Amulet Titan, 1st place at SCG Lexington, February 2019
|1Cavern of Souls||1Engineered Explosives||1Tormod's Crypt|
|4Path to Exile||2Spell Pierce||1Negate|
|1Ramunap Excavator||1Reclamation Sage||1Obstinate Baloth|
|1Ruric Thar, the Unbowed||1Hornet Queen|
All the World's a Stage
There's another angle of attack for the Depths/Stage package. As we've seen, you can fetch it from the library, but you can also regrow it from the graveyard. Take this Vintage list, for instance:
Flayer Dredge, Competitive Vintage League, February 2019
|4Bazaar of Baghdad||4Bloodghast||4Mental Misstep|
|2Cabal Pit||4Narcomoeba||4Ancient Grudge|
|3Dakmor Salvage||4Prized Amalgam||4Force of Will|
|1Mana Confluence||4Golgari Grave-Troll||4Cabal Therapy|
|3Riftstone Portal||1Flayer of the Hatebound||3Dread Return|
|1Strip Mine||1Griselbrand||4Life from the Loam|
|3Dark Depths||3Mana Confluence||4Thespian's Stage|
This is just a dredge deck that's doing its thing, namely comboing a Dread Returned Flayer of the Hatebound with a set of Prized Amalgams. But since it's a dredge deck, it runs Life from the Loam. And while you're busy dredging and loaming, why not take your Depths and Stage back and experience some ginormous Avatar action? In case nothing else works, you know.
And that's the real issue with Dark Depths. It's just too easy to play. It would never be just another archetype – it would show up everywhere.

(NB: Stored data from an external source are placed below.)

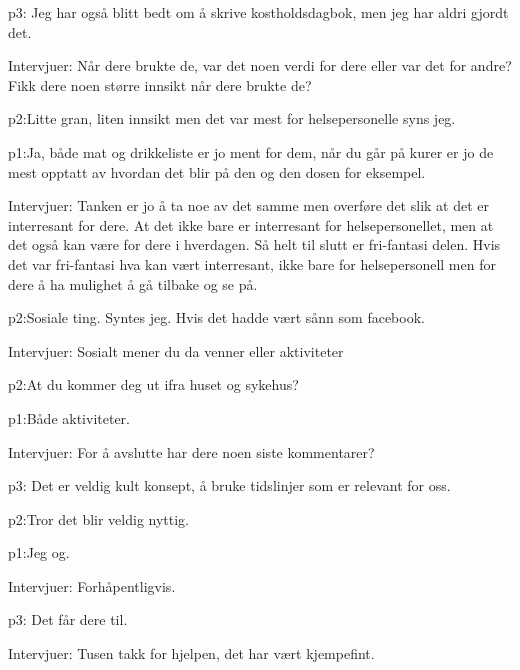 \documentclass[11pt,UKenglish, a4paper]{article}
\begin{document}
\textcolor{myR} {p3:} Jeg har også blitt bedt om å skrive kostholdsdagbok, men jeg har aldri gjordt det.

\textcolor{myBlue} {Intervjuer:} Når dere brukte de, var det noen verdi for dere eller var det for andre? Fikk dere noen større innsikt når dere brukte de?

\textcolor{myYellow} {p2:}Litte gran, liten innsikt men det var mest for helsepersonelle syns jeg.

\textcolor{myGreen} {p1:}Ja, både mat og drikkeliste er jo ment for dem, når du går på kurer er jo de mest opptatt av hvordan det blir på den og den dosen for eksempel.

\textcolor{myBlue} {Intervjuer:} Tanken er jo å ta noe av det samme men overføre det slik at det er interresant for dere. At det ikke bare er interresant for helsepersonellet, men at det også kan være for dere i hverdagen. Så helt til slutt er fri-fantasi delen. Hvis det var fri-fantasi hva kan vært interresant, ikke bare for helsepersonell men for dere å ha mulighet å gå tilbake og se på.

\textcolor{myYellow} {p2:}Sosiale ting. Syntes jeg. Hvis det hadde vært sånn som facebook.

\textcolor{myBlue} {Intervjuer:} Sosialt mener du da venner eller aktiviteter

\textcolor{myYellow} {p2:}At du kommer deg ut ifra huset og sykehus?

\textcolor{myGreen} {p1:}Både aktiviteter.

\textcolor{myBlue} {Intervjuer:} For å avslutte har dere noen siste kommentarer?

\textcolor{myR} {p3:} Det er veldig kult konsept, å bruke tidslinjer som er relevant for oss.

\textcolor{myYellow} {p2:}Tror det blir veldig nyttig.

\textcolor{myGreen} {p1:}Jeg og.

\textcolor{myBlue} {Intervjuer:} Forhåpentligvis.

\textcolor{myR} {p3:} Det får dere til.

\textcolor{myBlue} {Intervjuer:} Tusen takk for hjelpen, det har vært kjempefint.
\end{document}
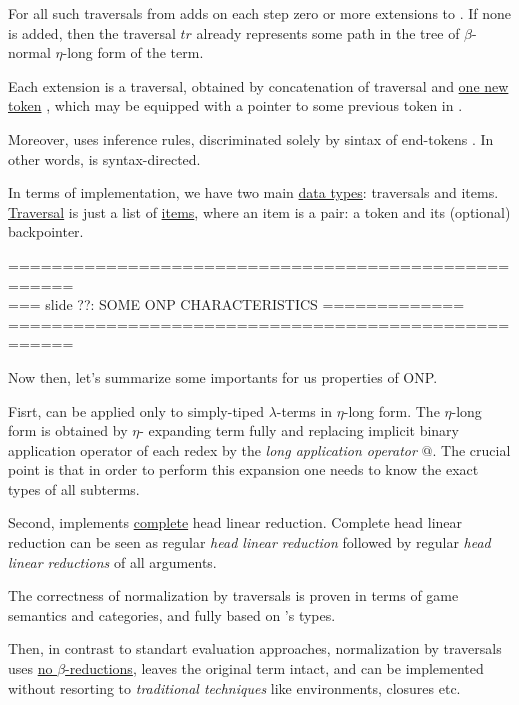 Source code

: \documentclass[a4paper, 10pt]{article} %
\newcommand{\red}[1]{{\color{red}#1}}
\newcommand{\green}[1]{{\color{blue!20!black!30!green}#1}}
\newcommand{\blue}[1]{{\color{blue}#1}}
\newcommand{\lam}[1]{{\color{brown}\emph{\boldmath{#1}}}}
\begin{document}
For all such traversals from \lam{$\mathfrak{Trav}(M)$} \lam{ONP} adds on
each step zero or more extensions to \lam{$\mathfrak{Trav}(M)$}. 
If none is added, then the traversal $tr$ already represents some path in
the tree of $\beta$-normal $\eta$-long form of the term.

Each extension is a traversal, obtained by concatenation of traversal
\lam{$tr$} and \underline{one new token} \lam{$t'$}, which may be
equipped with a pointer to some previous token in \lam{$tr$}.

Moreover, \lam{ONP} uses inference rules, discriminated solely by sintax
of end-tokens \lam{$t_n$}. In other words, \lam{ONP} is \blue{syntax-directed}.

In terms of implementation, we have two main \underline{data types}:
traversals and items. \underline{Traversal} is just a list of
\underline{items}, where an item is a pair: a token and its (optional) 
backpointer.

====================================================\\
=== slide ??: SOME ONP CHARACTERISTICS =============\\
====================================================

Now then, let's summarize some importants for us properties of \green{ONP}.

Fisrt, \lam{ONP} can be applied only to \blue{simply-tiped} $\lambda$-terms
in \blue{$\eta$-long form}. The $\eta$-long form is obtained by $\eta$-
expanding term fully and replacing implicit binary application operator of
each redex by the \emph{long application operator} $@$. The crucial
point is that in order to perform this expansion one needs to know the exact 
types of all subterms.

Second, \lam{ONP} implements \green{\underline{complete} head linear
reduction}. Complete head linear reduction can be seen as regular
\emph{head linear reduction} followed by regular \emph{head linear 
reductions} of all arguments.

The correctness of normalization by traversals is proven in terms of game 
semantics and categories, and fully based on \lam{$M$}'s types.

Then, in contrast to standart evaluation approaches, normalization by 
traversals uses \red{\underline{no $\beta$-reductions}}, leaves the original 
term intact, and can be implemented without resorting to \emph{traditional 
techniques} like environments, closures etc.
\end{document}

With every passing year, more possible interactions emerge that would place it as a backup plan in an increasing number of lists, and sometimes that backup would prove more efficient to pursue than the original plan. Solemnity from Hour of Devastation is the most recent Depths tech, able to just release Marit Lage from her dark abyss again and again at each drop of her source land, so it's not even a one-time deal anymore. And the update to Rule 614.12 governing the clash of continuous effects and ETB triggers means Blood Moon has now also become a Dark Depths enabler somehow. It's an embarrassment of riches, a veritable influx of new ways to exploit the glacial monstrosity, all of them viable.